- Born: Paul DeWitt Carrington June 12, 1931 Dallas, Texas
- Died: August 24, 2021 (aged 90) Mitchellville, Maryland
- Spouse: Bessie Meek ​(m. 1955⁠–⁠2016)​
- Children: Clark Carrington; Mary Carrington; William Carrington; Emily Carrington;

Academic background
- Education: University of Texas; Harvard Law School;

Academic work
- Discipline: Law
- Sub-discipline: Civil procedure
- Institutions: Duke University School of Law

= Paul Carrington (professor) =

American lawyer and academic (1931–2021)

Paul DeWitt Carrington (June 12, 1931 – August 24, 2021) was an American lawyer and academic who served as dean of Duke University School of Law from 1978 to 1988, where he was also the Harry R. Chadwick Sr.

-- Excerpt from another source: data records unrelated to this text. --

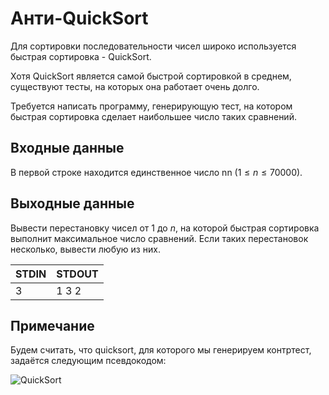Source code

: # Анти-QuickSort
Для сортировки последовательности чисел широко используется быстрая сортировка - QuickSort.

Хотя QuickSort является самой быстрой сортировкой в среднем, существуют тесты, на которых она работает очень долго.

Требуется написать программу, генерирующую тест, на котором быстрая сортировка сделает наибольшее число таких сравнений.

## Входные данные
В первой строке находится единственное число nn ($1≤n≤70000$).

## Выходные данные
Вывести перестановку чисел от $1$ до $n$, на которой быстрая сортировка выполнит максимальное число сравнений. Если таких перестановок несколько, вывести любую из них.

|STDIN|STDOUT|
|---|---|
|3|1 3 2|

## Примечание
Будем считать, что quicksort, для которого мы генерируем контртест, задаётся следующим псевдокодом:

![QuickSort](https://pic.sort-me.org/b446fc8c-c32e-4186-9d41-f72f61d0a0df)
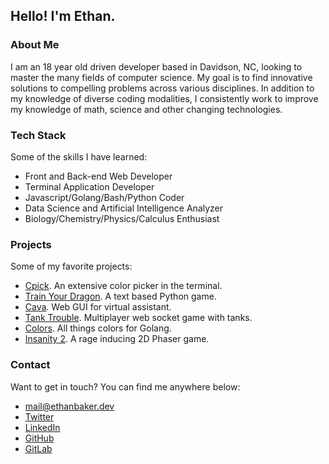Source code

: ## Hello! I'm Ethan.

### About Me

I am an 18 year old driven developer based in Davidson, NC, looking to master the many fields of computer science. My goal is to find innovative solutions to compelling problems across various disciplines. In addition to my knowledge of diverse coding modalities, I consistently work to improve my knowledge of math, science and other changing technologies.

### Tech Stack

Some of the skills I have learned:

* Front and Back-end Web Developer
* Terminal Application Developer
* Javascript/Golang/Bash/Python Coder
* Data Science and Artificial Intelligence Analyzer
* Biology/Chemistry/Physics/Calculus Enthusiast 

### Projects

Some of my favorite projects:

* [Cpick](https://github.com/ethanbaker/cpick/). An extensive color picker in the terminal.
* [Train Your Dragon](https://github.com/ethanbaker/train-your-dragon/). A text based Python game.
* [Cava](https://github.com/ethanbaker/cava-web-gui). Web GUI for virtual assistant.
* [Tank Trouble](https://github.com/ethanbaker/tank-trouble). Multiplayer web socket game with tanks.
* [Colors](https://github.com/ethanbaker/colors). All things colors for Golang.
* [Insanity 2](https://github.com/ethanbaker/insanity2). A rage inducing 2D Phaser game.

### Contact

Want to get in touch? You can find me anywhere below:

* [mail@ethanbaker.dev](mailto:mail@ethanbaker.dev)
* [Twitter](https://twitter.com/ethanbaker03)
* [LinkedIn](https://www.linkedin.com/in/ethan-baker-802b2a183)
* [GitHub](https://github.com/ethanbaker)
* [GitLab](https://gitlab.com/ethanbaker)
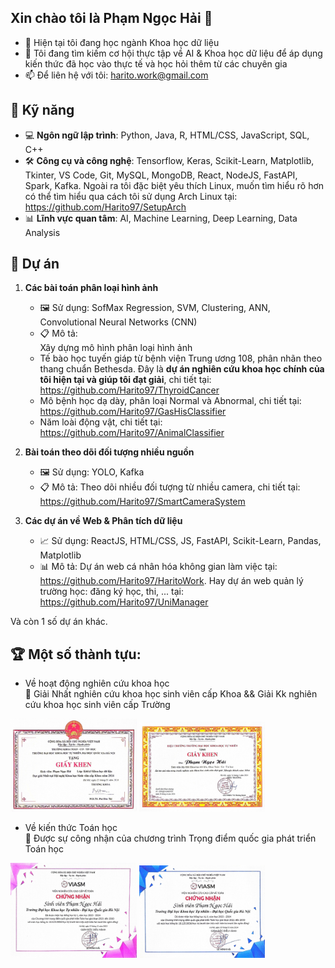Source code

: ## Xin chào tôi là Phạm Ngọc Hải 👋

- 🌱 Hiện tại tôi đang học ngành Khoa học dữ liệu 
- 👯 Tôi đang tìm kiếm cơ hội thực tập về AI & Khoa học dữ liệu để áp dụng kiến thức đã học vào thực tế và học hỏi thêm từ các chuyên gia
- 📫 Để liên hệ với tôi: harito.work@gmail.com
  
## 🔧 Kỹ năng
  
- 💻 **Ngôn ngữ lập trình**: Python, Java, R, HTML/CSS, JavaScript, SQL, C++
- 🛠️ **Công cụ và công nghệ**: Tensorflow, Keras, Scikit-Learn, Matplotlib, Tkinter, VS Code, Git, MySQL, MongoDB, React, NodeJS, FastAPI, Spark, Kafka. Ngoài ra tôi đặc biệt yêu thích Linux, muốn tìm hiểu rõ hơn có thể tìm hiểu qua cách tôi sử dụng Arch Linux tại: https://github.com/Harito97/SetupArch
- 📊 **Lĩnh vực quan tâm**: AI, Machine Learning, Deep Learning, Data Analysis  
  
## 📂 Dự án
  
1. **Các bài toán phân loại hình ảnh**
   - 🖼️ Sử dụng: SofMax Regression, SVM, Clustering, ANN, Convolutional Neural Networks (CNN)
   - 📋 Mô tả:  
   Xây dựng mô hình phân loại hình ảnh  
    - Tế bào học tuyến giáp từ bệnh viện Trung ương 108, phân nhãn theo thang chuẩn Bethesda. Đây là **dự án nghiên cứu khoa học chính của tôi hiện tại và giúp tôi đạt giải**, chi tiết tại: https://github.com/Harito97/ThyroidCancer
    - Mô bệnh học dạ dày, phân loại Normal và Abnormal, chi tiết tại: https://github.com/Harito97/GasHisClassifier
    - Năm loài động vật, chi tiết tại: https://github.com/Harito97/AnimalClassifier
  
2. **Bài toán theo dõi đối tượng nhiều nguồn**
   - 🖼️ Sử dụng: YOLO, Kafka
   - 📋 Mô tả: Theo dõi nhiều đối tượng từ nhiều camera, chi tiết tại: https://github.com/Harito97/SmartCameraSystem
  
3. **Các dự án về Web & Phân tích dữ liệu**
   - 📈 Sử dụng: ReactJS, HTML/CSS, JS, FastAPI, Scikit-Learn, Pandas, Matplotlib
   - 📊 Mô tả: Dự án web cá nhân hóa không gian làm việc tại: https://github.com/Harito97/HaritoWork. Hay dự án web quản lý trường học: đăng ký học, thi, ... tại: https://github.com/Harito97/UniManager
  
Và còn 1 số dự án khác.
  
## 🏆 Một số thành tựu:
- Về hoạt động nghiên cứu khoa học  
    🥇 Giải Nhất nghiên cứu khoa học sinh viên cấp Khoa && Giải Kk nghiên cứu khoa học sinh viên cấp Trường
      
<p>
    <img src="img/NCKH_cap_khoa_2024.jpg" alt="NCKH cấp Khoa" width="40%">
    <img src="img/NCKH_cap_truong_2024.jpg" alt="NCKH cấp Trường" width="40%">
</p>
  
- Về kiến thức Toán học  
    📜 Được sự công nhận của chương trình Trọng điểm quốc gia phát triển Toán học
      
<p>
    <img src="img/HB_trong_diem_toan_hoc_qg_ky_I_2023.jpg" alt="HB Trong Diem Toan Hoc Ky I 2023" width="40%">
    <img src="img/HB_trong_diem_toan_hoc_qg_ky_II_2024.jpg" alt="HB Trong Diem Toan Hoc Ky II 2024" width="40%">
</p>
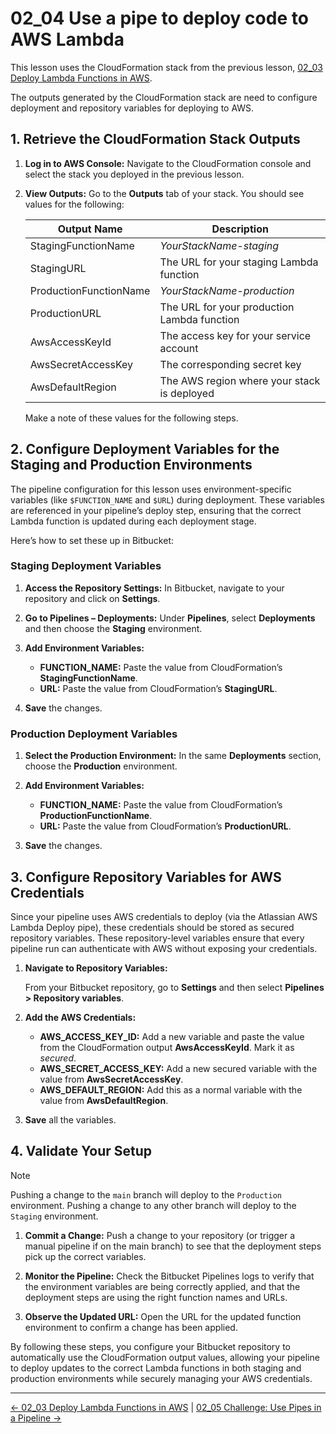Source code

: # 02_04 Use a pipe to deploy code to AWS Lambda

This lesson uses the CloudFormation stack from the previous lesson, [02_03 Deploy Lambda Functions in AWS](../02_03_deploy_lambda_functions_in_aws/README.md).

The outputs generated by the CloudFormation stack are need to configure deployment and repository variables for deploying to AWS.

## 1. Retrieve the CloudFormation Stack Outputs

1. **Log in to AWS Console:** Navigate to the CloudFormation console and select the stack you deployed in the previous lesson.

1. **View Outputs:** Go to the **Outputs** tab of your stack. You should see values for the following:

   | Output Name            | Description                                 |
   |------------------------|---------------------------------------------|
   | StagingFunctionName    | _YourStackName-staging_                     |
   | StagingURL             | The URL for your staging Lambda function    |
   | ProductionFunctionName | _YourStackName-production_                  |
   | ProductionURL          | The URL for your production Lambda function |
   | AwsAccessKeyId         | The access key for your service account     |
   | AwsSecretAccessKey     | The corresponding secret key                |
   | AwsDefaultRegion       | The AWS region where your stack is deployed |

   Make a note of these values for the following steps.

## 2. Configure Deployment Variables for the Staging and Production Environments

The pipeline configuration for this lesson uses environment-specific variables (like `$FUNCTION_NAME` and `$URL`) during deployment. These variables are referenced in your pipeline’s deploy step, ensuring that the correct Lambda function is updated during each deployment stage.

Here’s how to set these up in Bitbucket:

### Staging Deployment Variables

1. **Access the Repository Settings:** In Bitbucket, navigate to your repository and click on **Settings**.

1. **Go to Pipelines – Deployments:** Under **Pipelines**, select **Deployments** and then choose the **Staging** environment.

1. **Add Environment Variables:**

   - **FUNCTION_NAME:** Paste the value from CloudFormation’s **StagingFunctionName**.
   - **URL:** Paste the value from CloudFormation’s **StagingURL**.

1. **Save** the changes.

### Production  Deployment Variables

1. **Select the Production Environment:**  In the same **Deployments** section, choose the **Production** environment.

1. **Add Environment Variables:**

   - **FUNCTION_NAME:** Paste the value from CloudFormation’s **ProductionFunctionName**.
   - **URL:** Paste the value from CloudFormation’s **ProductionURL**.

1. **Save** the changes.

## 3. Configure Repository Variables for AWS Credentials

Since your pipeline uses AWS credentials to deploy (via the Atlassian AWS Lambda Deploy pipe), these credentials should be stored as secured repository variables.  These repository-level variables ensure that every pipeline run can authenticate with AWS without exposing your credentials.

1. **Navigate to Repository Variables:**

   From your Bitbucket repository, go to **Settings** and then select **Pipelines > Repository variables**.

1. **Add the AWS Credentials:**

   - **AWS_ACCESS_KEY_ID:** Add a new variable and paste the value from the CloudFormation output **AwsAccessKeyId**. Mark it as _secured_.
   - **AWS_SECRET_ACCESS_KEY:** Add a new secured variable with the value from **AwsSecretAccessKey**.
   - **AWS_DEFAULT_REGION:** Add this as a normal variable with the value from **AwsDefaultRegion**.

1. **Save** all the variables.

## 4. Validate Your Setup

> [!NOTE]
> Pushing a change to the `main` branch will deploy to the `Production` environment.
> Pushing a change to any other branch will deploy to the `Staging` environment.

1. **Commit a Change:** Push a change to your repository (or trigger a manual pipeline if on the main branch) to see that the deployment steps pick up the correct variables.

1. **Monitor the Pipeline:** Check the Bitbucket Pipelines logs to verify that the environment variables are being correctly applied, and that the deployment steps are using the right function names and URLs.

1. **Observe the Updated URL:** Open the URL for the updated function environment to confirm a change has been applied.

By following these steps, you configure your Bitbucket repository to automatically use the CloudFormation output values, allowing your pipeline to deploy updates to the correct Lambda functions in both staging and production environments while securely managing your AWS credentials.

<!-- FooterStart -->
---
[← 02_03 Deploy Lambda Functions in AWS](../02_03_deploy_lambda_functions_in_aws/README.md) | [02_05 Challenge: Use Pipes in a Pipeline →](../02_05_challenge_use_pipes_in_a_pipeline/README.md)
<!-- FooterEnd -->
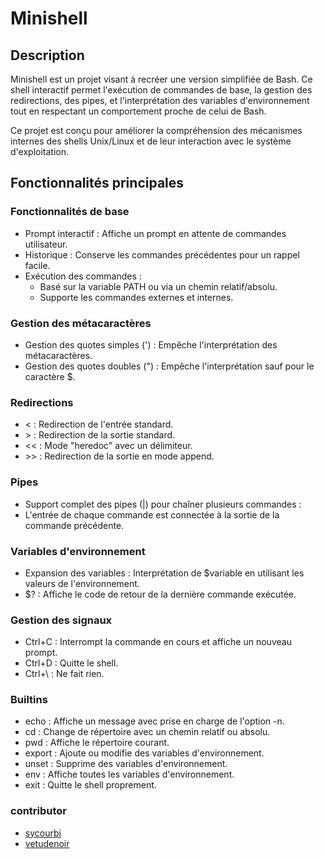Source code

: # Minishell
## Description
Minishell est un projet visant à recréer une version simplifiée de Bash. Ce shell interactif permet l'exécution de commandes de base, la gestion des redirections, des pipes, et l'interprétation des variables d'environnement tout en respectant un comportement proche de celui de Bash.

Ce projet est conçu pour améliorer la compréhension des mécanismes internes des shells Unix/Linux et de leur interaction avec le système d'exploitation.

## Fonctionnalités principales
### Fonctionnalités de base
- Prompt interactif : Affiche un prompt en attente de commandes utilisateur.
- Historique : Conserve les commandes précédentes pour un rappel facile.
- Exécution des commandes :
  - Basé sur la variable PATH ou via un chemin relatif/absolu.
  - Supporte les commandes externes et internes.

### Gestion des métacaractères
- Gestion des quotes simples (') : Empêche l'interprétation des métacaractères.
- Gestion des quotes doubles (") : Empêche l'interprétation sauf pour le caractère $.

### Redirections
-   < : Redirection de l'entrée standard.
-   \> : Redirection de la sortie standard.
-   << : Mode "heredoc" avec un délimiteur.
-   \>> : Redirection de la sortie en mode append.

### Pipes
- Support complet des pipes (|) pour chaîner plusieurs commandes :
- L'entrée de chaque commande est connectée à la sortie de la commande précédente.

### Variables d'environnement
- Expansion des variables : Interprétation de $variable en utilisant les valeurs de l'environnement.
- $? : Affiche le code de retour de la dernière commande exécutée.

### Gestion des signaux
- Ctrl+C : Interrompt la commande en cours et affiche un nouveau prompt.
- Ctrl+D : Quitte le shell.
- Ctrl+\ : Ne fait rien.

### Builtins
- echo : Affiche un message avec prise en charge de l'option -n.
- cd : Change de répertoire avec un chemin relatif ou absolu.
- pwd : Affiche le répertoire courant.
- export : Ajoute ou modifie des variables d'environnement.
- unset : Supprime des variables d'environnement.
- env : Affiche toutes les variables d'environnement.
- exit : Quitte le shell proprement.

### contributor
- [sycourbi](https://github.com/Sycourbi)
- [vetudenoir](https://github.com/vetuedenoir)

Professor of Law. Before joining the faculty of Duke in 1978, Carrington served on the faculty of the University of Wyoming, Indiana University, Ohio State University, and the University of Michigan. From 1985 to 1992, he also served as Reporter for the Advisory Committee on Civil Rules of the Judicial Conference of the United States. He was elected to the American Law Institute in 1966 and to the American Academy of Arts & Sciences in 2000.